Il giudice per le indagini preliminari del tribunale di Cassino Domenico Di Croce, ha condannato a quattro mesi di reclusione un cittadino cassinate per il reato di maltrattamento di animali, ai sensi dell’articolo 544-ter del codice penale. Contestualmente, il giudice ha disposto la confisca definitiva dei due cani vittime delle violenze, affidandoli in via permanente all’ente nazionale protezione animali.
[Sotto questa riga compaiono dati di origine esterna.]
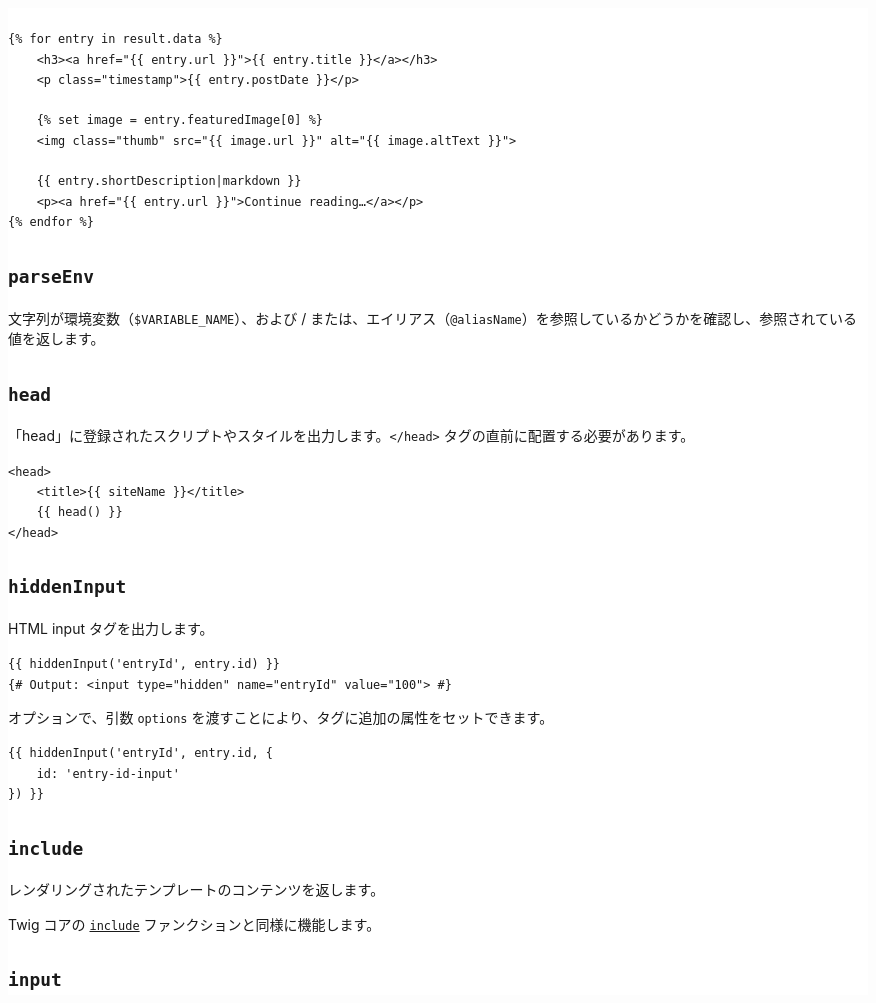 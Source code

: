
 ```twig

{% for entry in result.data %}
    <h3><a href="{{ entry.url }}">{{ entry.title }}</a></h3>
    <p class="timestamp">{{ entry.postDate }}</p>

    {% set image = entry.featuredImage[0] %}
    <img class="thumb" src="{{ image.url }}" alt="{{ image.altText }}">

    {{ entry.shortDescription|markdown }}
    <p><a href="{{ entry.url }}">Continue reading…</a></p>
{% endfor %}
```

## `parseEnv`

文字列が環境変数（`$VARIABLE_NAME`）、および / または、エイリアス（`@aliasName`）を参照しているかどうかを確認し、参照されている値を返します。

## `head`

「head」に登録されたスクリプトやスタイルを出力します。`</head>` タグの直前に配置する必要があります。

```twig
<head>
    <title>{{ siteName }}</title>
    {{ head() }}
</head>
```

## `hiddenInput`

HTML input タグを出力します。

```twig
{{ hiddenInput('entryId', entry.id) }}
{# Output: <input type="hidden" name="entryId" value="100"> #}
```

オプションで、引数 `options` を渡すことにより、タグに追加の属性をセットできます。

```twig
{{ hiddenInput('entryId', entry.id, {
    id: 'entry-id-input'
}) }}
```

## `include`

レンダリングされたテンプレートのコンテンツを返します。

Twig コアの [`include`](https://twig.symfony.com/doc/2.x/functions/include.html) ファンクションと同様に機能します。

## `input`

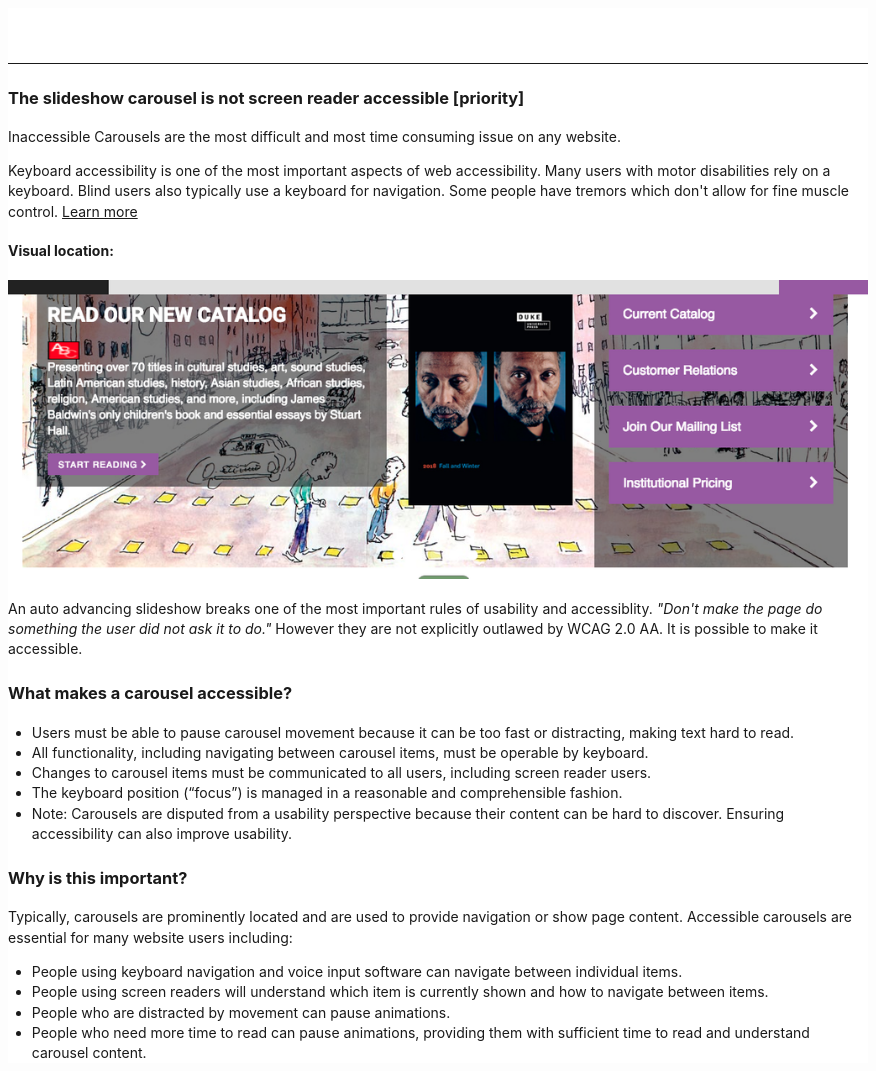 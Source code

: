 <br>
<br>
<hr>

### The slideshow carousel is not screen reader accessible [priority]
Inaccessible Carousels are the  most difficult and most time consuming issue on any website. 

Keyboard accessibility is one of the most important aspects of web accessibility. Many users with motor disabilities rely on a keyboard. Blind users also typically use a keyboard for navigation. Some people have tremors which don't allow for fine muscle control. [Learn more](https://webaim.org/techniques/keyboard/)

#### Visual location:
![inaacessible slider](assets/slide-show.png)

An auto advancing slideshow breaks one of the most important rules of usability and accessiblity. _"Don't make the page do something the user did not ask it to do."_ However they are not explicitly outlawed by WCAG 2.0 AA. It is possible to make it accessible.  


### What makes a carousel accessible?

* Users must be able to pause carousel movement because it can be too fast or distracting, making text hard to read.
* All functionality, including navigating between carousel items, must be operable by keyboard.
* Changes to carousel items must be communicated to all users, including screen reader users.
* The keyboard position (“focus”) is managed in a reasonable and comprehensible fashion.
* Note: Carousels are disputed from a usability perspective because their content can be hard to discover. Ensuring accessibility can also improve usability.

### Why is this important?
Typically, carousels are prominently located and are used to provide navigation or show page content. Accessible carousels are essential for many website users including:

* People using keyboard navigation and voice input software can navigate between individual items.
* People using screen readers will understand which item is currently shown and how to navigate between items.
* People who are distracted by movement can pause animations.
* People who need more time to read can pause animations, providing them with sufficient time to read and understand carousel content.
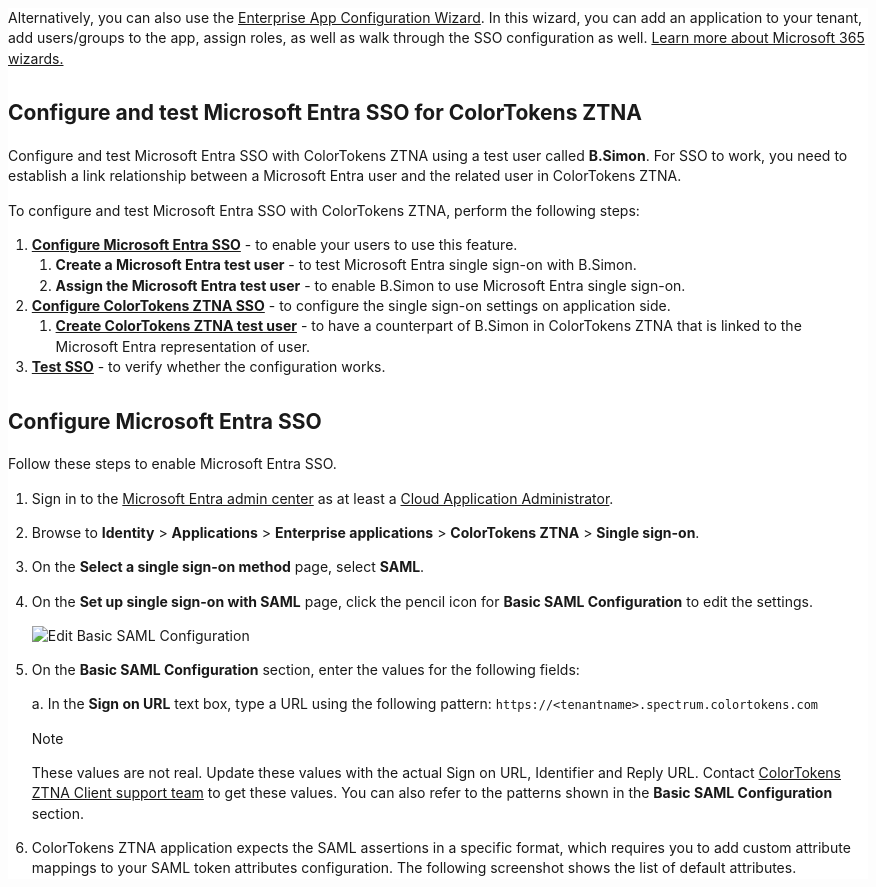  Alternatively, you can also use the [Enterprise App Configuration Wizard](https://portal.office.com/AdminPortal/home?Q=Docs#/azureadappintegration). In this wizard, you can add an application to your tenant, add users/groups to the app, assign roles, as well as walk through the SSO configuration as well. [Learn more about Microsoft 365 wizards.](/microsoft-365/admin/misc/azure-ad-setup-guides)

<a name='configure-and-test-azure-ad-sso-for-colortokens-ztna'></a>

## Configure and test Microsoft Entra SSO for ColorTokens ZTNA

Configure and test Microsoft Entra SSO with ColorTokens ZTNA using a test user called **B.Simon**. For SSO to work, you need to establish a link relationship between a Microsoft Entra user and the related user in ColorTokens ZTNA.

To configure and test Microsoft Entra SSO with ColorTokens ZTNA, perform the following steps:

1. **[Configure Microsoft Entra SSO](#configure-azure-ad-sso)** - to enable your users to use this feature.
   1. **Create a Microsoft Entra test user** - to test Microsoft Entra single sign-on with B.Simon.
   1. **Assign the Microsoft Entra test user** - to enable B.Simon to use Microsoft Entra single sign-on.
1. **[Configure ColorTokens ZTNA SSO](#configure-colortokens-ztna-sso)** - to configure the single sign-on settings on application side.
   1. **[Create ColorTokens ZTNA test user](#create-colortokens-ztna-test-user)** - to have a counterpart of B.Simon in ColorTokens ZTNA that is linked to the Microsoft Entra representation of user.
1. **[Test SSO](#test-sso)** - to verify whether the configuration works.

<a name='configure-azure-ad-sso'></a>

## Configure Microsoft Entra SSO

Follow these steps to enable Microsoft Entra SSO.

1. Sign in to the [Microsoft Entra admin center](https://entra.microsoft.com) as at least a [Cloud Application Administrator](~/identity/role-based-access-control/permissions-reference.md#cloud-application-administrator).
1. Browse to **Identity** > **Applications** > **Enterprise applications** > **ColorTokens ZTNA** > **Single sign-on**.
1. On the **Select a single sign-on method** page, select **SAML**.
1. On the **Set up single sign-on with SAML** page, click the pencil icon for **Basic SAML Configuration** to edit the settings.

   ![Edit Basic SAML Configuration](common/edit-urls.png)

1. On the **Basic SAML Configuration** section, enter the values for the following fields:

   a. In the **Sign on URL** text box, type a URL using the following pattern:
   `https://<tenantname>.spectrum.colortokens.com`

   > [!NOTE]
   > These values are not real. Update these values with the actual Sign on URL, Identifier and Reply URL. Contact [ColorTokens ZTNA Client support team](mailto:support@colortokens.com) to get these values. You can also refer to the patterns shown in the **Basic SAML Configuration** section.

1. ColorTokens ZTNA application expects the SAML assertions in a specific format, which requires you to add custom attribute mappings to your SAML token attributes configuration. The following screenshot shows the list of default attributes.
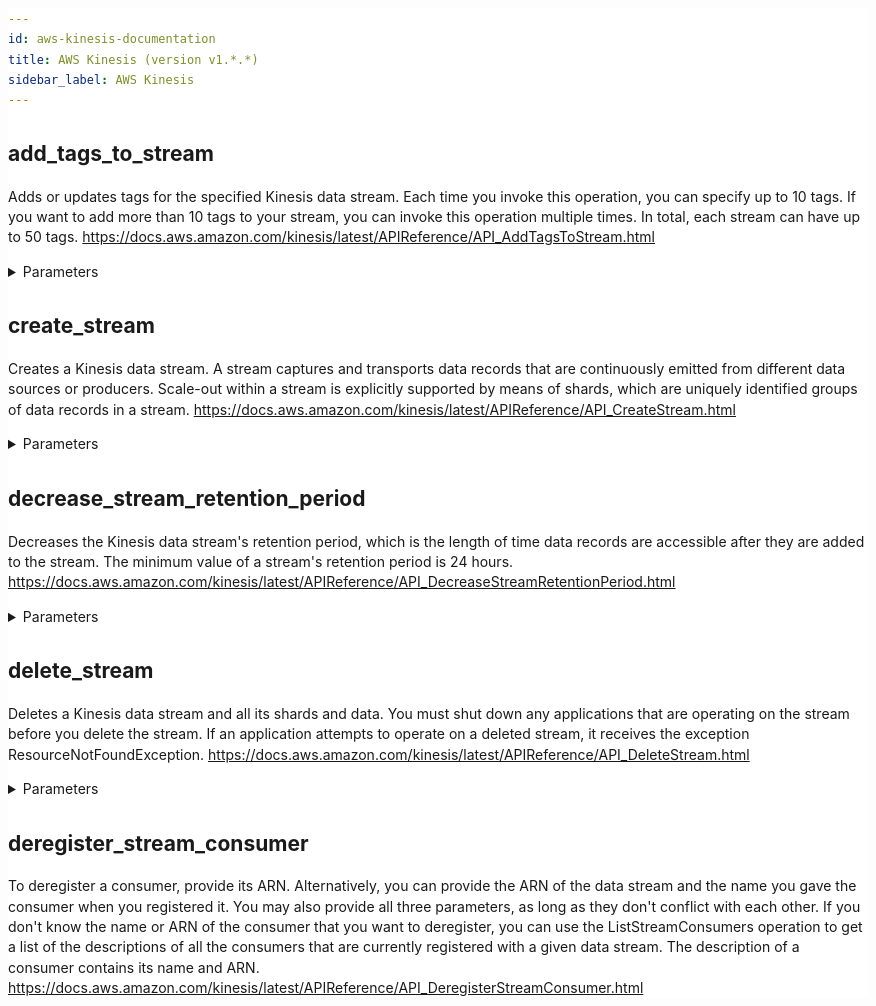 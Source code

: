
 ```yaml
---
id: aws-kinesis-documentation
title: AWS Kinesis (version v1.*.*)
sidebar_label: AWS Kinesis
---
```


## add_tags_to_stream

Adds or updates tags for the specified Kinesis data stream. Each time you invoke this operation, you can specify up to 10 tags. If you want to add more than 10 tags to your stream, you can invoke this operation multiple times. In total, each stream can have up to 50 tags.  https://docs.aws.amazon.com/kinesis/latest/APIReference/API_AddTagsToStream.html

<details><summary>Parameters</summary></details>

## create_stream

Creates a Kinesis data stream. A stream captures and transports data records that are continuously emitted from different data sources or producers. Scale-out within a stream is explicitly supported by means of shards, which are uniquely identified groups of data records in a stream.  https://docs.aws.amazon.com/kinesis/latest/APIReference/API_CreateStream.html

<details><summary>Parameters</summary></details>

## decrease_stream_retention_period

Decreases the Kinesis data stream's retention period, which is the length of time data records are accessible after they are added to the stream. The minimum value of a stream's retention period is 24 hours.  https://docs.aws.amazon.com/kinesis/latest/APIReference/API_DecreaseStreamRetentionPeriod.html

<details><summary>Parameters</summary></details>

## delete_stream

Deletes a Kinesis data stream and all its shards and data. You must shut down any applications that are operating on the stream before you delete the stream. If an application attempts to operate on a deleted stream, it receives the exception ResourceNotFoundException.  https://docs.aws.amazon.com/kinesis/latest/APIReference/API_DeleteStream.html

<details><summary>Parameters</summary></details>

## deregister_stream_consumer

To deregister a consumer, provide its ARN. Alternatively, you can provide the ARN of the data stream and the name you gave the consumer when you registered it. You may also provide all three parameters, as long as they don't conflict with each other. If you don't know the name or ARN of the consumer that you want to deregister, you can use the ListStreamConsumers operation to get a list of the descriptions of all the consumers that are currently registered with a given data stream. The description of a consumer contains its name and ARN.  https://docs.aws.amazon.com/kinesis/latest/APIReference/API_DeregisterStreamConsumer.html
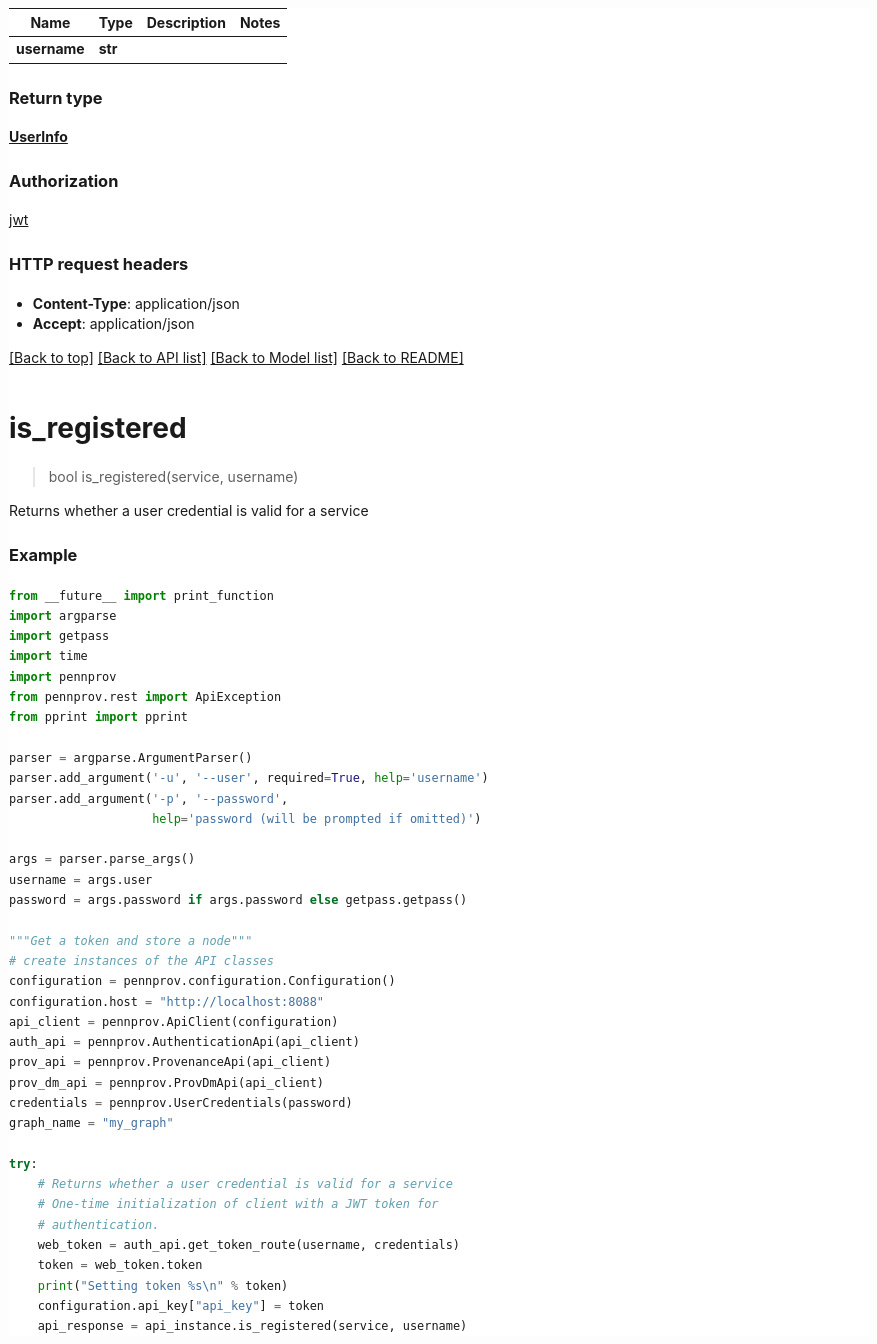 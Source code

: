 Name | Type | Description  | Notes
------------- | ------------- | ------------- | -------------
 **username** | **str**|  | 

### Return type

[**UserInfo**](UserInfo.md)

### Authorization

[jwt](../README.md#jwt)

### HTTP request headers

 - **Content-Type**: application/json
 - **Accept**: application/json

[[Back to top]](#) [[Back to API list]](../README.md#documentation-for-api-endpoints) [[Back to Model list]](../README.md#documentation-for-models) [[Back to README]](../README.md)

# **is_registered**
> bool is_registered(service, username)

Returns whether a user credential is valid for a service

### Example
```python
from __future__ import print_function
import argparse
import getpass
import time
import pennprov
from pennprov.rest import ApiException
from pprint import pprint

parser = argparse.ArgumentParser()
parser.add_argument('-u', '--user', required=True, help='username')
parser.add_argument('-p', '--password',
                    help='password (will be prompted if omitted)')

args = parser.parse_args()
username = args.user
password = args.password if args.password else getpass.getpass()

"""Get a token and store a node"""
# create instances of the API classes
configuration = pennprov.configuration.Configuration()
configuration.host = "http://localhost:8088"
api_client = pennprov.ApiClient(configuration)    
auth_api = pennprov.AuthenticationApi(api_client)
prov_api = pennprov.ProvenanceApi(api_client)
prov_dm_api = pennprov.ProvDmApi(api_client)
credentials = pennprov.UserCredentials(password)
graph_name = "my_graph"

try:
    # Returns whether a user credential is valid for a service
    # One-time initialization of client with a JWT token for
    # authentication.
    web_token = auth_api.get_token_route(username, credentials)
    token = web_token.token
    print("Setting token %s\n" % token)
    configuration.api_key["api_key"] = token
    api_response = api_instance.is_registered(service, username)
``` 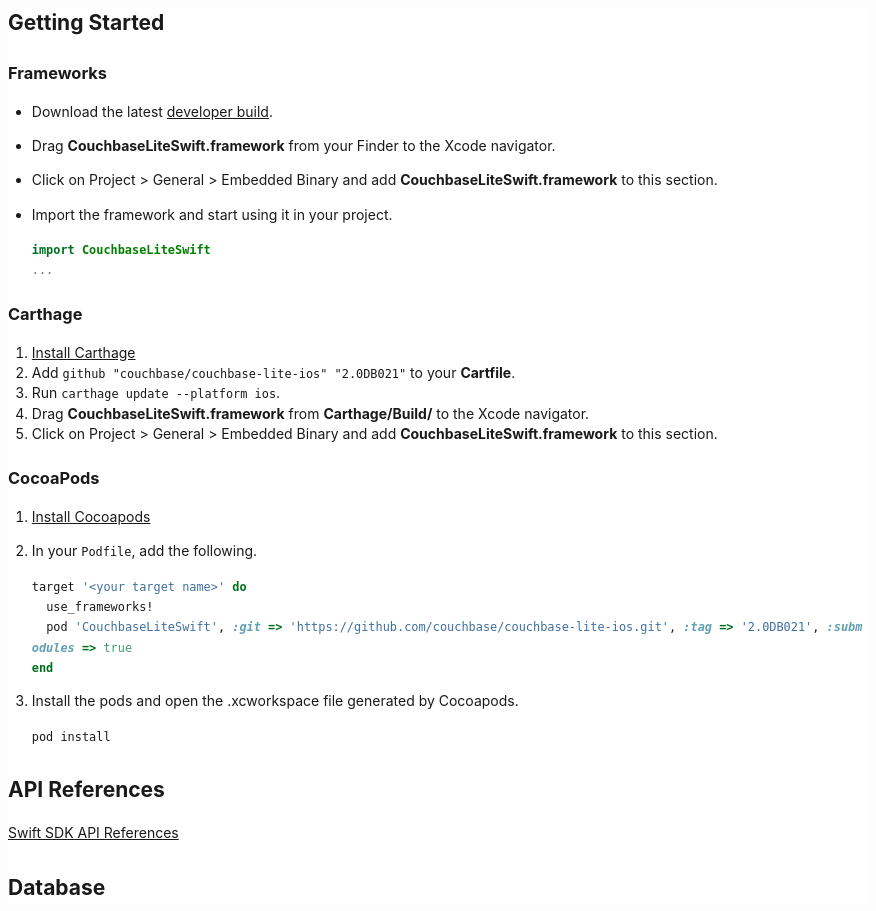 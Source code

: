 ---
---

## Getting Started

### Frameworks

- Download the latest [developer build](https://www.couchbase.com/downloads).
- Drag **CouchbaseLiteSwift.framework** from your Finder to the Xcode navigator.
- Click on Project > General > Embedded Binary and add **CouchbaseLiteSwift.framework** to this section.
- Import the framework and start using it in your project.

	```swift
	import CouchbaseLiteSwift
	...
	```

### Carthage

1. [Install Carthage](https://github.com/Carthage/Carthage#installing-carthage)
2. Add `github "couchbase/couchbase-lite-ios" "2.0DB021"` to your **Cartfile**.
3. Run `carthage update --platform ios`.
4. Drag **CouchbaseLiteSwift.framework** from **Carthage/Build/** to the Xcode navigator.
5. Click on Project > General > Embedded Binary and add **CouchbaseLiteSwift.framework** to this section.

### CocoaPods

1. [Install Cocoapods](https://guides.cocoapods.org/using/getting-started.html)
2. In your `Podfile`, add the following.

    ```ruby
    target '<your target name>' do
      use_frameworks!
      pod 'CouchbaseLiteSwift', :git => 'https://github.com/couchbase/couchbase-lite-ios.git', :tag => '2.0DB021', :submodules => true
    end
    ```

3. Install the pods and open the .xcworkspace file generated by Cocoapods.

    ```ruby
    pod install
    ```

## API References

[Swift SDK API References](http://docs.couchbase.com/mobile/2.0/couchbase-lite-swift/db021)

## Database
La pena, inizialmente quantificata in sei mesi, è stata ridotta a quattro mesi in seguito al patteggiamento. All’imputato, incensurato, è stata concessa la sospensione condizionale della pena. Resta però un dato fondamentale: il reato è stato riconosciuto, e la responsabilità penale accertata.

La vicenda risale allo scorso dicembre, quando i volontari Enpa di Cassino, a seguito di una segnalazione, hanno portato all’attenzione delle autorità una situazione di estrema gravità.

Durante il sopralluogo effettuato dalla polizia locale e dai veterinari della Asl, due cani - poi chiamati Fortunato e Margherita - sono stati trovati in condizioni drammatiche: legati con catene cortissime, privi di cibo e acqua, esposti alle intemperie, in evidente stato di malnutrizione e deperimento fisico.

Alla luce degli accertamenti veterinari, il magistrato di turno dispose l’immediato sequestro degli animali e il loro affidamento all’Enpa. Da quel momento è iniziato un lungo percorso di recupero, complesso e delicato, reso possibile solo grazie all’impegno quotidiano dei volontari e al lavoro dei veterinari.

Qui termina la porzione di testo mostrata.